Seattle Seahawks

3 road playoff wins to Super Bowl? Why Seahawks think they are equipped to beat long odds

K.J. Wright looked up from his locker with a knowing nod.

No need to tell the longest-tenured Seahawk that what his fifth-seeded playoff team is trying to do this month beginning Sunday in Philadelphia is rare.

“Aren’t the Giants the last team to do it?” Wright asked Thursday.

Wright is right.

The 2007 New York Giants are the only No. 5 seed to make the Super Bowl by winning three straight road playoff games beginning in the wild-card round. That is since the NFL in 1990 expanded to the current, 12-team playoff format with two wild cards in each conference.

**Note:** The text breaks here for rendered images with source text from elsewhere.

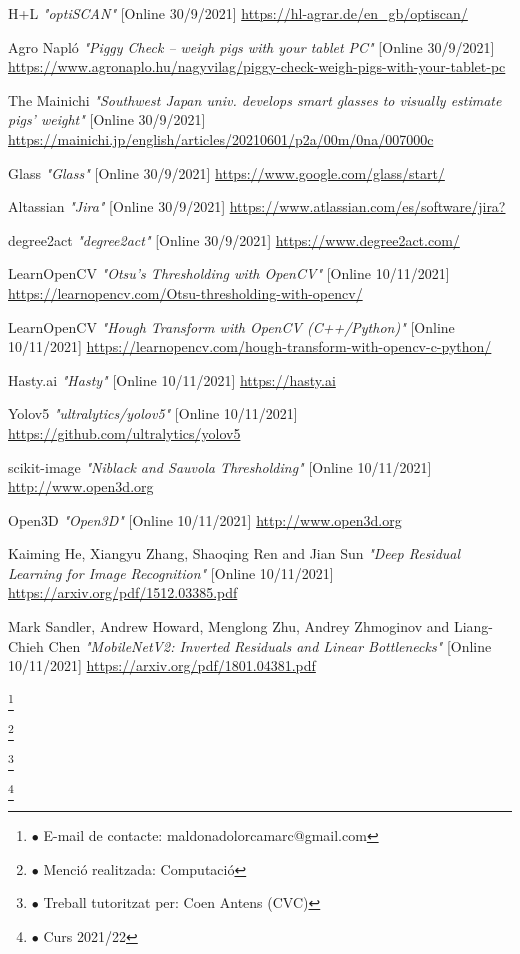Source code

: \documentclass[12pt,a4paper]{article}
\newcommand\blfootnote[1]{%
  \begingroup
  \renewcommand\thefootnote{}\footnote{#1}%
  \addtocounter{footnote}{-1}%
  \endgroup
}
\begin{document}
\begin{thebibliography}{5}
    H+L \emph{"optiSCAN"} [Online 30/9/2021]
    \url{https://hl-agrar.de/en_gb/optiscan/}

    Agro Napló \emph{"Piggy Check – weigh pigs with your tablet PC"} [Online 30/9/2021]
    \url{https://www.agronaplo.hu/nagyvilag/piggy-check-weigh-pigs-with-your-tablet-pc}

    The Mainichi \emph{"Southwest Japan univ. develops smart glasses to visually estimate pigs' weight"} [Online 30/9/2021]
    \url{https://mainichi.jp/english/articles/20210601/p2a/00m/0na/007000c}

    Glass \emph{"Glass"} [Online 30/9/2021]
    \url{https://www.google.com/glass/start/}

    Altassian \emph{"Jira"} [Online 30/9/2021]
    \url{https://www.atlassian.com/es/software/jira?}

    degree2act \emph{"degree2act"} [Online 30/9/2021]
    \url{https://www.degree2act.com/}
    
    LearnOpenCV \emph{"Otsu’s Thresholding with OpenCV"} [Online 10/11/2021]
    \url{https://learnopencv.com/Otsu-thresholding-with-opencv/}

    LearnOpenCV \emph{"Hough Transform with OpenCV (C++/Python)"} [Online 10/11/2021]
    \url{https://learnopencv.com/hough-transform-with-opencv-c-python/}

    Hasty.ai \emph{"Hasty"} [Online 10/11/2021]
    \url{https://hasty.ai}

    Yolov5 \emph{"ultralytics/yolov5"} [Online 10/11/2021]
    \url{https://github.com/ultralytics/yolov5}

    scikit-image \emph{"Niblack and Sauvola Thresholding"} [Online 10/11/2021]
    \url{http://www.open3d.org}

    Open3D \emph{"Open3D"} [Online 10/11/2021]
    \url{http://www.open3d.org}

    Kaiming He, Xiangyu Zhang, Shaoqing Ren and Jian Sun \emph{"Deep Residual Learning for Image Recognition"} [Online 10/11/2021]
    \url{https://arxiv.org/pdf/1512.03385.pdf}

    Mark Sandler, Andrew Howard, Menglong Zhu, Andrey Zhmoginov and Liang-Chieh Chen \emph{"MobileNetV2: Inverted Residuals and Linear Bottlenecks"} [Online 10/11/2021]
    \url{https://arxiv.org/pdf/1801.04381.pdf}


\end{thebibliography}




\setcounter{section}{1}

\blfootnote{$\bullet$ E-mail de contacte: maldonadolorcamarc@gmail.com}
\blfootnote{$\bullet$ Menció realitzada: Computació}
\blfootnote{$\bullet$ Treball tutoritzat per: Coen Antens (CVC)}
\blfootnote{$\bullet$ Curs 2021/22}
\end{document}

Even the sixth and final playoff seed has had twice times as many Super Bowl appearances: the 2005 Pittsburgh Steelers that beat Seattle in Super Bowl 40, and the 2010 Green Bay Packers.

There have been 532 playoff teams from the 1970 NFL-AFL merger that established wild cards for the first time through last February’s Super Bowl. Only 10 wild cards among those 532 postseason teams in the last 50 years have played in a Super Bowl.

Those are the odds in the Seahawks’ way to Super Bowl 54 in Miami.

“We’re fired up to get going, get started,” coach Pete Carroll said. “The prep, we’re looking forward to. We understand what this trip calls for. ...

“We’ll have to see what happens, but we’re looking forward to this for sure. We’ve been waiting to be in the playoffs. We’re ready to go.”

This long playoff road is the cost of the Seahawks losing their final two home games, to Arizona and to San Francisco. Those defeats took away Seattle’s realistic hope of at least the No. 2 seed, a home playoff game and having this first playoff weekend off.

Teams with a first-round bye have advanced to the Super Bowl 79.3 percent of the time since 1990.

There hasn’t been a team that played in the first, wild-card weekend of the NFL playoffs reach the Super Bowl since 2013.

What makes these Seahawks think they are equipped to do the improbable?

Start with their 7-1 record on the road this regular season. It was the best road mark in franchise history.

Then consider two of those wins were in back-to-back games in November, at San Francisco and at Philadelphia. If the Seahawks beat the underdog, battered Eagles on Sunday they most likely will play the 49ers in Santa Clara, Calif., Jan. 11 in the NFC divisional playoffs.

Quarterback Russell Wilson is tied with Tom Brady as the winningest quarterback in a player’s first eight seasons in NFL history (86 victories). Wilson has proven his magic, home and away, of pulling out games the Seahawks sometimes have no business winning.

Plus, Seattle is in the playoffs for the seventh time in the last eight Januarys.

That’s why Wright, Wilson, All-Pro linbacker Bobby Wagner and running back Marshawn Lynch, the players on the active roster who have played in Super Bowls with Seattle, think those wild-card odds aren’t as long for the Seahawks as history says they are.

“I think our history throughout this season winning on the road is really good,” Wright said.

“I believe that when you’ve got Russell back there quarterbacking you’ve got a great chance of winning.

“We know what it is. We know what’s at stake. It won’t be easy. All games are hard in the NFL, as you can tell. But we’ll just see how it plays out. We get a ball or two to go our way, some good things will happen.”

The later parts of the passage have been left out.